You don't have to be a vegetarian to cut back on your meat intake.

Cutting down on the amount of meat in your diet will benefit your body and the environment


We were at a BBQ recently and a friend commented on the fact that rather than my family having a steak each—we shared one between the three of us. And it was still more meat than we typically eat in one sitting. My friend liked the idea of cutting back on her family’s meat consumption but she was afraid they’d feel deprived.


If you click on over to The Environmental Working Group (EWG)’s recently released report titled A Meat Eater’s Guide to Climate Change + Health: What You Eat Matters, you might be rethinking how many pork chops you’re eating too.
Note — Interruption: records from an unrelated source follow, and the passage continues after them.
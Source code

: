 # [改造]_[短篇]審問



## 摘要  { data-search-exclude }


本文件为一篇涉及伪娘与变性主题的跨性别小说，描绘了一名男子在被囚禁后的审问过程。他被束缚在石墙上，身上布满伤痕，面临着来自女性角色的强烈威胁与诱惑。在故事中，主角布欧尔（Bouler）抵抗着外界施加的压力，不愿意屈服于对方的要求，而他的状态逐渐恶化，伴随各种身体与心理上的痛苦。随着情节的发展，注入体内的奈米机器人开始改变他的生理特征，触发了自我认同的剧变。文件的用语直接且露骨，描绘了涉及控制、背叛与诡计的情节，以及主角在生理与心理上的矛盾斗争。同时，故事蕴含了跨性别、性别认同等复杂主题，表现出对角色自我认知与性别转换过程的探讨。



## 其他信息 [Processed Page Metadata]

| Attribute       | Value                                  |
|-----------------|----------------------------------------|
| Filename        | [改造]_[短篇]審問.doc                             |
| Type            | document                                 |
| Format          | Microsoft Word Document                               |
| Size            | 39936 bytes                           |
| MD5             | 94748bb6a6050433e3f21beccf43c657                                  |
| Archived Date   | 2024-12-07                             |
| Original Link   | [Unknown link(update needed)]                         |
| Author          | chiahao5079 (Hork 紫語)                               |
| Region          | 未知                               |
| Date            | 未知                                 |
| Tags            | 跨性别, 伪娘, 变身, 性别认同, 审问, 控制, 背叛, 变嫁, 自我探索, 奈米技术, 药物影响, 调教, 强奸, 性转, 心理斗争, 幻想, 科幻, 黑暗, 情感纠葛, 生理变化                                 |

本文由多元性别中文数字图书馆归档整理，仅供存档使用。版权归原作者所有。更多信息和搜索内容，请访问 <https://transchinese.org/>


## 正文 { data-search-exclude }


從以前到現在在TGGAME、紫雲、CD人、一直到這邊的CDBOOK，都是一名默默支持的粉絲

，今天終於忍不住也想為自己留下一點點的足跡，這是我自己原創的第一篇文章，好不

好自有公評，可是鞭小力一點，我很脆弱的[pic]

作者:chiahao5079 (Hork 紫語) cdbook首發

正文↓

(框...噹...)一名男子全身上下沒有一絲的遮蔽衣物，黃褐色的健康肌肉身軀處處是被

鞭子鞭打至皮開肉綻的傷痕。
The report points out several of the problems of mass meat production: “Producing tremendous quantities of meat and dairy requires large amounts of pesticides, chemical fertilizer, fuel, feed and water. It also generates greenhouse gases and massive amounts of toxic manure and wastewater that pollute groundwater, rivers, streams and, ultimately, the ocean.” (Source: EWG)


Then there are the vast amounts of land that is given up to factory farming and the dead zones it creates—like those in the Gulf of Mexico where there is no, or virtually no, marine life because of the runoff of fertilizer, animal feces and urine. If all this doesn’t worry you maybe the antibiotics will—most antibiotics in the U.S. are used on factory farms where they eventually wind up in the environment.


One argument people have about cutting back on meat is that we’ve always eaten lots of meat and potatoes but according to EWG, “From 1971 to 2010, worldwide production of meat tripled to around 600 billion pounds while global population grew by just 81 percent.” It looks like we’ve cut back on the potatoes…


Vegetable wraps

There are plenty of delicious veggie options for those looking to cut back on their meat. (Image: Flickr / Schreiblockade)


When I was discussing cutting back with my friend I offered her a few of my techniques. We tend to eat a lot of meals where meat is a small component and rarely eat a full stand-alone piece of meat: stir-frys, casseroles, soups, stews and sushi let you control the meat portion and gradually cut back on the amount you consume.


These days one piece of chicken, a single pork chop or a few slices of fish are more than enough for the three of us.


Meatless Mondays and the flexitarian movement

A flexitarian is someone who makes a conscious effort to limit the amount of meat in his or her diet. According to the Vancouver Sun, 30 to 40 per cent of Canada’s population is flexitarian, and the number continues to grow. By joining this movement, you can impact the environment in a positive way with very little change to your regular routine.


EWG offers another option: Meatless Monday. “Just like reducing home energy use or driving less, skipping meat once a week can make an important difference if everyone does it.” They suggest we take a pledge and spend one day a week as a vegetarian. And according to the EWG the payoff seems like it would be worth it:

Here’s how eating less meat measures up against other climate-saving actions:


Over a year:

  • If you eat one less burger a week, it’s like taking your car off the road for 320 miles or line-drying your clothes half the time.
  • If your four-person family skips meat and cheese one day a week, it’s like taking your car off the road for five weeks—or reducing everyone’s daily showers by 3 minutes.
  • If your four-person family skips steak once a week, it’s like taking your car off the road for nearly three months.
  • If everyone in the U.S. ate no meat or cheese just one day a week, it would be like not driving 91 billion miles—or taking 7.6 million cars off the road.